The pair of fuzzy guitars (a bass and a 6-string) were made by Dean Zelinsky, a well-known custom guitar maker. He’d known Billy Gibbons of the band for a few years and when Eliminator was nearly recorded, he recalls “one day I’m hanging in Los Angeles, and receive a call from Billy. In his southern drawl he says ‘I’m in the studio using the Dean ML (guitar) and it’s sounding incredible!’” He then flew Zelinsky to Houston so they could drive around and listen to the album, “not a final mix yet”, in Gibbons Mercedes. The guitar maker adds Gibbons “was really a soft-spoken, hospitable southern guy… when he dropped me off at the airport, he insisted on carrying my luggage.” No wonder he couldn’t say ‘no’ when Gibbons called him up at 3 AM one night, told him he’d just gotten Def Leppard to use Dean’s guitars… and “I’m sending you some sheepskins. I want you to put them on some guitars.” No word on how the spinning sheepskins came into play though.

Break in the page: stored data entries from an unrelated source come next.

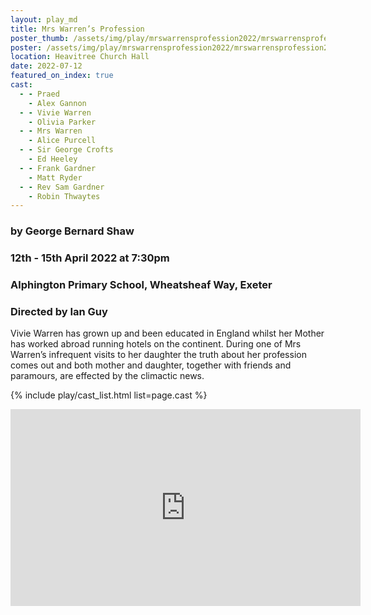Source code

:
 ```yaml
---
layout: play_md
title: Mrs Warren’s Profession
poster_thumb: /assets/img/play/mrswarrensprofession2022/mrswarrensprofession2022thumb.jpg
poster: /assets/img/play/mrswarrensprofession2022/mrswarrensprofession2022poster.jpg
location: Heavitree Church Hall
date: 2022-07-12
featured_on_index: true
cast:
  - - Praed
    - Alex Gannon
  - - Vivie Warren
    - Olivia Parker
  - - Mrs Warren
    - Alice Purcell
  - - Sir George Crofts
    - Ed Heeley
  - - Frank Gardner
    - Matt Ryder
  - - Rev Sam Gardner
    - Robin Thwaytes
---
```


### by George Bernard Shaw
### 12th - 15th April 2022 at 7:30pm
### Alphington Primary School, Wheatsheaf Way, Exeter
### Directed by Ian Guy

Vivie Warren has grown up and been educated in England whilst her Mother has
worked abroad running hotels on the continent. During one of Mrs Warren’s
infrequent visits to her daughter the truth about her profession comes out and
both mother and daughter, together with friends and paramours, are effected by
the climactic news.

{% include play/cast_list.html list=page.cast %}

<div class="row text-center">
  <div class="col-1">
  </div>
  <div class="col-12 col-xl-10">
          <div class="embed-responsive embed-responsive-16by9">
            <iframe width="560" height="315" src="https://www.youtube.com/embed/yMYtRI4cVUQ?autoplay=1" title="YouTube video player"
              frameborder="0" allow="accelerometer; autoplay; clipboard-write; encrypted-media; gyroscope; picture-in-picture"
              allowfullscreen autoplay></iframe>
          </div>
  </div>
  <div class="col-1">
  </div>
</div>

<div class="row text-center my-4">
  <div class="col-2">
  </div>
  <div class="col-8 col-xl-8">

Although all of ZZ Top appear in the video and on the record credits, the “band” recording it was in fact only singer/guitarist Billy Gibbons and studio tech Terry Manning who played synthesizers and did the mixing work. The surprising drum machine rhythm and synths (surprising in context of the band’s rep as a straight-ahead guitar rock band) was played up a bit in the 12″ single which became a hit on dance charts. It also hit the top 10 in Canada and Australia. Amazingly, the almost entirely new sound they created worked both on their traditional markets and new ones. It was hard enough, and “good ol’ boy” enough to fit comfortably on classic rock and metal stations but the synth-driven sound and dance beat put them in unfamiliar territory on dance or college rock stations.
Gibbons says he got the idea for the song when he saw a “real pretty girl” out in the rain one day when he was driving and “her legs were the first thing I noticed.” He turned around to offer her a ride, but she was gone – but the idea for a song was on!